● **EXERCISE**
Please report every line of the listing below that has the word "lagu" in it.

● **RECORDS SUPPLIED**

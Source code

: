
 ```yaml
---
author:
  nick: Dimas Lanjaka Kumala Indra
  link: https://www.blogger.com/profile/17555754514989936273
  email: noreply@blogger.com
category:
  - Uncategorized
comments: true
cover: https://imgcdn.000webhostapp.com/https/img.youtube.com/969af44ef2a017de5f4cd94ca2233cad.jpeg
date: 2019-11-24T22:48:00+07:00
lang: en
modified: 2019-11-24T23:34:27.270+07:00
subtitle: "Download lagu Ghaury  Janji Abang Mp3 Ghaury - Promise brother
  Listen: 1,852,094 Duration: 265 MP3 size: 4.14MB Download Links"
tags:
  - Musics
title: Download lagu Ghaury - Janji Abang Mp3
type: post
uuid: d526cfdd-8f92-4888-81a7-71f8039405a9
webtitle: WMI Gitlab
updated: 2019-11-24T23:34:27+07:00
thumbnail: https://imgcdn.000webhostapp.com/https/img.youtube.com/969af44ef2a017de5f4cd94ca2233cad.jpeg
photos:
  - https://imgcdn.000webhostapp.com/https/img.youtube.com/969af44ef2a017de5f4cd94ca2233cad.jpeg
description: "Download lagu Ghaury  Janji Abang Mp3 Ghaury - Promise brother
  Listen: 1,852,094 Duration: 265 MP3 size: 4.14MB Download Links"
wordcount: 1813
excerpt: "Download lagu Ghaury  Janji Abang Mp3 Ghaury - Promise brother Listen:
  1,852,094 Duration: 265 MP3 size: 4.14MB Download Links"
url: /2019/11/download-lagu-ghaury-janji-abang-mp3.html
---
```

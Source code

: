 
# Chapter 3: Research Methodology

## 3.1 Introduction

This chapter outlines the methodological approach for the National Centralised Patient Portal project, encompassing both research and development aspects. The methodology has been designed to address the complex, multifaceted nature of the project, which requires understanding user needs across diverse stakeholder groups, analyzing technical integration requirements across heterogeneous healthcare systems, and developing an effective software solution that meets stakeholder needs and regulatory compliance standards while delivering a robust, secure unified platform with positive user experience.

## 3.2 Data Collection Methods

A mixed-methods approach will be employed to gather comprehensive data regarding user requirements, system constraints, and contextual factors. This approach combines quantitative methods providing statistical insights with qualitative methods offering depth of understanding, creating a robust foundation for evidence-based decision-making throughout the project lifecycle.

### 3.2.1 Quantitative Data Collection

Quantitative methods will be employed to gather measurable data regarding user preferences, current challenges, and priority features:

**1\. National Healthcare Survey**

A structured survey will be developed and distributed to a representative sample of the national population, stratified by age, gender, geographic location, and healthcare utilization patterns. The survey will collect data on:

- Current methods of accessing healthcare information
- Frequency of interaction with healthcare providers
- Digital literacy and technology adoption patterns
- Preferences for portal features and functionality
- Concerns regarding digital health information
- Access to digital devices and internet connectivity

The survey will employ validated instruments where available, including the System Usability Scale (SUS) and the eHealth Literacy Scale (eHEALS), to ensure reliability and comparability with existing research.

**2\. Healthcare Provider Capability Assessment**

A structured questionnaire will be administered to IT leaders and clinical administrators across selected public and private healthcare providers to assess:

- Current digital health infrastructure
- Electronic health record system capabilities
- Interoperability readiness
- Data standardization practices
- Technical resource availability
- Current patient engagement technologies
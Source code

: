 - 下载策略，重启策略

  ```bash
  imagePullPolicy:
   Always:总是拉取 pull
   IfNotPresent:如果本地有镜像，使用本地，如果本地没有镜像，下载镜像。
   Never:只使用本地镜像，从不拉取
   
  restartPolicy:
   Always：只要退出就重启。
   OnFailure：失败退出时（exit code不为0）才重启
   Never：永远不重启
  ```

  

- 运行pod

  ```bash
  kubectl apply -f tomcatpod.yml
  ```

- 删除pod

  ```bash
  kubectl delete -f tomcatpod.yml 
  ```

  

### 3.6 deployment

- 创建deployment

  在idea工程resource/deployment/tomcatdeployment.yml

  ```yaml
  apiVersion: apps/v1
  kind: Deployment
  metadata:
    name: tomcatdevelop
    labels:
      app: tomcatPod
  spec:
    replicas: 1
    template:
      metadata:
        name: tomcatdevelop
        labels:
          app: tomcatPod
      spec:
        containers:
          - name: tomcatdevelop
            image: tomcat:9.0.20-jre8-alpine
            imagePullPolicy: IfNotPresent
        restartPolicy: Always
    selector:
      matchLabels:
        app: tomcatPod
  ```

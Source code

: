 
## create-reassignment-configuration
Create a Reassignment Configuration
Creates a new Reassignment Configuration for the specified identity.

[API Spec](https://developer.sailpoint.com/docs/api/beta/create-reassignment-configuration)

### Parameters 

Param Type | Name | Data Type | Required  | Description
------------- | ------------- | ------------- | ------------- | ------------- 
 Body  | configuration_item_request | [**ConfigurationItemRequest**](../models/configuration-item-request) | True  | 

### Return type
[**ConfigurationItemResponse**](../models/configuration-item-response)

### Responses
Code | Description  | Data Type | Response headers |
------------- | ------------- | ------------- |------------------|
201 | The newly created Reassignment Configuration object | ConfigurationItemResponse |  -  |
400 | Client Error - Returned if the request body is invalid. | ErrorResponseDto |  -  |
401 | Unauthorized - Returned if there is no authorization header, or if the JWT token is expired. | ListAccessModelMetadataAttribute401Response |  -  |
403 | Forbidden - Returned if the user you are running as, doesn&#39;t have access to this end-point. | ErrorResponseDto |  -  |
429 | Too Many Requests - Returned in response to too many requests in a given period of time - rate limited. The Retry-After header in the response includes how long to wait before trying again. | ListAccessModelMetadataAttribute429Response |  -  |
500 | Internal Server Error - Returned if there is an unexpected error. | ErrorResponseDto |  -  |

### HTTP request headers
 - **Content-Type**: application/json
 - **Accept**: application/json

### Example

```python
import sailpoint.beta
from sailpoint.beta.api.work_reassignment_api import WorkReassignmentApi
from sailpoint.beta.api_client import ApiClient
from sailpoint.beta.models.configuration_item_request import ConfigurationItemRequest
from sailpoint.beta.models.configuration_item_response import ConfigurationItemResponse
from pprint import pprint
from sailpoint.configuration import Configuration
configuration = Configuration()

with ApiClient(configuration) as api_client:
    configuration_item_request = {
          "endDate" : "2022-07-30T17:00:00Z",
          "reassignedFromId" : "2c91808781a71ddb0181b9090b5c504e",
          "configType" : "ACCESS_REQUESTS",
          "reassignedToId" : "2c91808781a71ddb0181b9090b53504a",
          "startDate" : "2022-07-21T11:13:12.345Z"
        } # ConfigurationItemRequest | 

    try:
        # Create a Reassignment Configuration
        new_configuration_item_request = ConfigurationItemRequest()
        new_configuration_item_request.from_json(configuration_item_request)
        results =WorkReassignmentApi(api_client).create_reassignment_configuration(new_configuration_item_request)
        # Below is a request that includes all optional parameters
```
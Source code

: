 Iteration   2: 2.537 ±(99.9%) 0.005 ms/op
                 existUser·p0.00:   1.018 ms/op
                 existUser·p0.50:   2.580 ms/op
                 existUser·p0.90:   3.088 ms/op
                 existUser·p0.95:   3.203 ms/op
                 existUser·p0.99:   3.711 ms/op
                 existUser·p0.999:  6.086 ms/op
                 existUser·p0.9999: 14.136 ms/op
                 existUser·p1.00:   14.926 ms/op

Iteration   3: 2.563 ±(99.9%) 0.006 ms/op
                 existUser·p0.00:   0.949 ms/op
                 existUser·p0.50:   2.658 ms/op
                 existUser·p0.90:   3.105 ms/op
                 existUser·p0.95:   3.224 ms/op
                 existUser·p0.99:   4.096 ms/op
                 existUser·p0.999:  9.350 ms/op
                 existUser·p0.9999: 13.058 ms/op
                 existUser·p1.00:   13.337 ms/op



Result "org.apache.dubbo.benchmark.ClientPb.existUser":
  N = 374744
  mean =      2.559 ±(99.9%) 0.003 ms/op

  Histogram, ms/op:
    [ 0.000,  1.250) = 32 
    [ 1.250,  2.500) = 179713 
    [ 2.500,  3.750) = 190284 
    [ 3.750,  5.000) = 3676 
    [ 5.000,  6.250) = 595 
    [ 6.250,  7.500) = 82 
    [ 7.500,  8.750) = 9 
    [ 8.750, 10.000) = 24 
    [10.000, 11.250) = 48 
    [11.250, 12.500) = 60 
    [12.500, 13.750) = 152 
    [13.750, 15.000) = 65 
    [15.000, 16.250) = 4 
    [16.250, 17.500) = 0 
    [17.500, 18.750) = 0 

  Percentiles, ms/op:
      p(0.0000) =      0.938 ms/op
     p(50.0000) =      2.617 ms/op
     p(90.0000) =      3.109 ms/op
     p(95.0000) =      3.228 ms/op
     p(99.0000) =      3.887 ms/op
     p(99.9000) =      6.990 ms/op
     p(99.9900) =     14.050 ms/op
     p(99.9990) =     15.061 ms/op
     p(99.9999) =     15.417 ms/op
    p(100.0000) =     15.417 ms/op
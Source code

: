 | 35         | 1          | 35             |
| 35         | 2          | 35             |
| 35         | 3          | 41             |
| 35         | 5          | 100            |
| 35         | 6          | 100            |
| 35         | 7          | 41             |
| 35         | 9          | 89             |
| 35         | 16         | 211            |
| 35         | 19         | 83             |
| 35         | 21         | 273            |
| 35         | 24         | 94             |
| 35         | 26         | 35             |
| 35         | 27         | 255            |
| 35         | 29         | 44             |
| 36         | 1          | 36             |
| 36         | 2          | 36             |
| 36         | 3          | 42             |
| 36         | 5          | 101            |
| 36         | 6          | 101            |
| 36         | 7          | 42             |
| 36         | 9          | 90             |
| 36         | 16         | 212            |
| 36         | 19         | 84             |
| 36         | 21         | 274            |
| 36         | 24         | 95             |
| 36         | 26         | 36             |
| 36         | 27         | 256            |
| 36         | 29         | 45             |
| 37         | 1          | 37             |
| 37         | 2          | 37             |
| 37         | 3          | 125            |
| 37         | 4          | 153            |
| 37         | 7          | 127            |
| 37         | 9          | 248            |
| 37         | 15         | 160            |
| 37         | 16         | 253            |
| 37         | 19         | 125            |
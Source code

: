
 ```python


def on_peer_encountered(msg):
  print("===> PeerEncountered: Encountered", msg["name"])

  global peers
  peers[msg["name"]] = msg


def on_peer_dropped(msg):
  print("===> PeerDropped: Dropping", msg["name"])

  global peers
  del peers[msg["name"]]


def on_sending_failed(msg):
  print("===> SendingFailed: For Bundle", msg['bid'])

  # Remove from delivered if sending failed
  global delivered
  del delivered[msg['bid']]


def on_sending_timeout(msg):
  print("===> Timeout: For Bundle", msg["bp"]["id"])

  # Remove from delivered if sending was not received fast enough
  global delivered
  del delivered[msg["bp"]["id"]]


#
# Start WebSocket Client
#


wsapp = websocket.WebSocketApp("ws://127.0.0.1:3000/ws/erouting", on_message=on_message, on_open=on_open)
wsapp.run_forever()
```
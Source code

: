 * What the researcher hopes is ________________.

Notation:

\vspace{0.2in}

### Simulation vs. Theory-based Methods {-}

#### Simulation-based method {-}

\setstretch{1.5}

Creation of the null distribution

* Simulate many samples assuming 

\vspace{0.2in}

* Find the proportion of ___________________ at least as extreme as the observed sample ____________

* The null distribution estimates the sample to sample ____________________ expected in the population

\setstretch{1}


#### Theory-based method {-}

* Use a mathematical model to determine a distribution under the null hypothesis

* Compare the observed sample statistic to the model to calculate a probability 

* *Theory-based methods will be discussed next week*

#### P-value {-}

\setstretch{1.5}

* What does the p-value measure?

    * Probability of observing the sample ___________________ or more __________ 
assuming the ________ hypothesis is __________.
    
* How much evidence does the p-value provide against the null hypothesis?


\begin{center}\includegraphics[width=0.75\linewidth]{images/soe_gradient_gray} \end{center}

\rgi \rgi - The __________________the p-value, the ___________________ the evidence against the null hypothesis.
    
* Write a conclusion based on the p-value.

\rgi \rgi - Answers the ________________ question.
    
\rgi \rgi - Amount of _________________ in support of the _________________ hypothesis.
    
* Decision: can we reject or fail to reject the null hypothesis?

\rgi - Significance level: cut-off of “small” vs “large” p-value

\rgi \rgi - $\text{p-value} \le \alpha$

● **ANSWER FOR THE TASK**
subtitle: "Download lagu Ghaury  Janji Abang Mp3 Ghaury - Promise brother
title: Download lagu Ghaury - Janji Abang Mp3
description: "Download lagu Ghaury  Janji Abang Mp3 Ghaury - Promise brother
excerpt: "Download lagu Ghaury  Janji Abang Mp3 Ghaury - Promise brother Listen:
url: /2019/11/download-lagu-ghaury-janji-abang-mp3.html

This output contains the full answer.